* To do
All of the data goes into your copy exactly as written. Images do not.
[[ Input data, beginning ]]
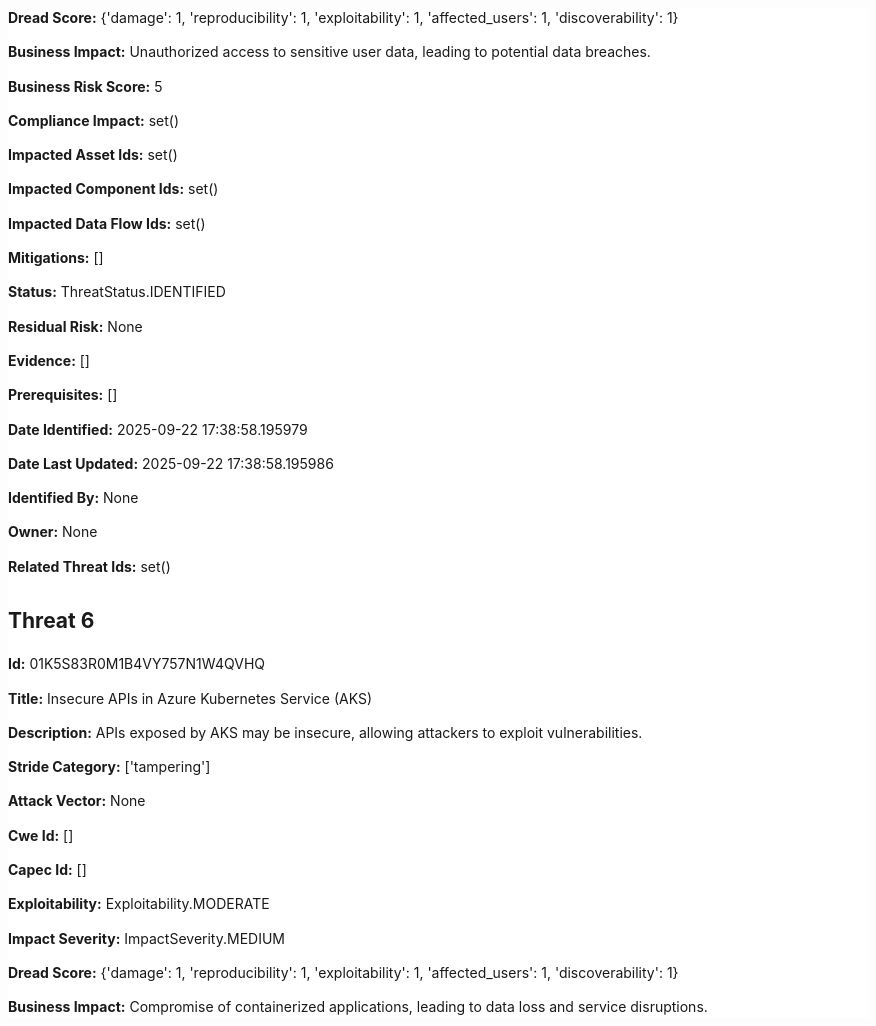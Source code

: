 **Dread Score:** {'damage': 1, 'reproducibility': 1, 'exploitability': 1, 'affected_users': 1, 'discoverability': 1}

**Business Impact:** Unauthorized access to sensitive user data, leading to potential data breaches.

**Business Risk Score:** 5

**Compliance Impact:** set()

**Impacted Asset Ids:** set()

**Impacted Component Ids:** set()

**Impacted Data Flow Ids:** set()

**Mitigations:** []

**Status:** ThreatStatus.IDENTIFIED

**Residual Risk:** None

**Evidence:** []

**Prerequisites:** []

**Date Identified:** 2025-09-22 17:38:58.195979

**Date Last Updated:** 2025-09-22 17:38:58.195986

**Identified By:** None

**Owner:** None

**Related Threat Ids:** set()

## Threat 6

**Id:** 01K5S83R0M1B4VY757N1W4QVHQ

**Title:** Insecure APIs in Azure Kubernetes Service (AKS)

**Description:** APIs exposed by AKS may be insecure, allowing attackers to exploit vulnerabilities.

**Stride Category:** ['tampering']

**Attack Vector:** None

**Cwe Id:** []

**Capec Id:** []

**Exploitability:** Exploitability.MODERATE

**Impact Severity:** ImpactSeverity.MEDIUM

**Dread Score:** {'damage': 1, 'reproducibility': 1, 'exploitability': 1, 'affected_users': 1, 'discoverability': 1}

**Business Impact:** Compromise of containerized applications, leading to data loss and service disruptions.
[[ Input data, end ]]
* Response to this exercise
Source code

: **Dread Score:** {'damage': 1, 'reproducibility': 1, 'exploitability': 1, 'affected_users': 1, 'discoverability': 1}

**Business Impact:** Unauthorized access to sensitive user data, leading to potential data breaches.

**Business Risk Score:** 5

**Compliance Impact:** set()

**Impacted Asset Ids:** set()

**Impacted Component Ids:** set()

**Impacted Data Flow Ids:** set()

**Mitigations:** []

**Status:** ThreatStatus.IDENTIFIED

**Residual Risk:** None

**Evidence:** []

**Prerequisites:** []

**Date Identified:** 2025-09-22 17:38:58.195979

**Date Last Updated:** 2025-09-22 17:38:58.195986

**Identified By:** None

**Owner:** None

**Related Threat Ids:** set()

## Threat 6

**Id:** 01K5S83R0M1B4VY757N1W4QVHQ

**Title:** Insecure APIs in Azure Kubernetes Service (AKS)

**Description:** APIs exposed by AKS may be insecure, allowing attackers to exploit vulnerabilities.

**Stride Category:** ['tampering']

**Attack Vector:** None

**Cwe Id:** []

**Capec Id:** []

**Exploitability:** Exploitability.MODERATE

**Impact Severity:** ImpactSeverity.MEDIUM

**Dread Score:** {'damage': 1, 'reproducibility': 1, 'exploitability': 1, 'affected_users': 1, 'discoverability': 1}

**Business Impact:** Compromise of containerized applications, leading to data loss and service disruptions.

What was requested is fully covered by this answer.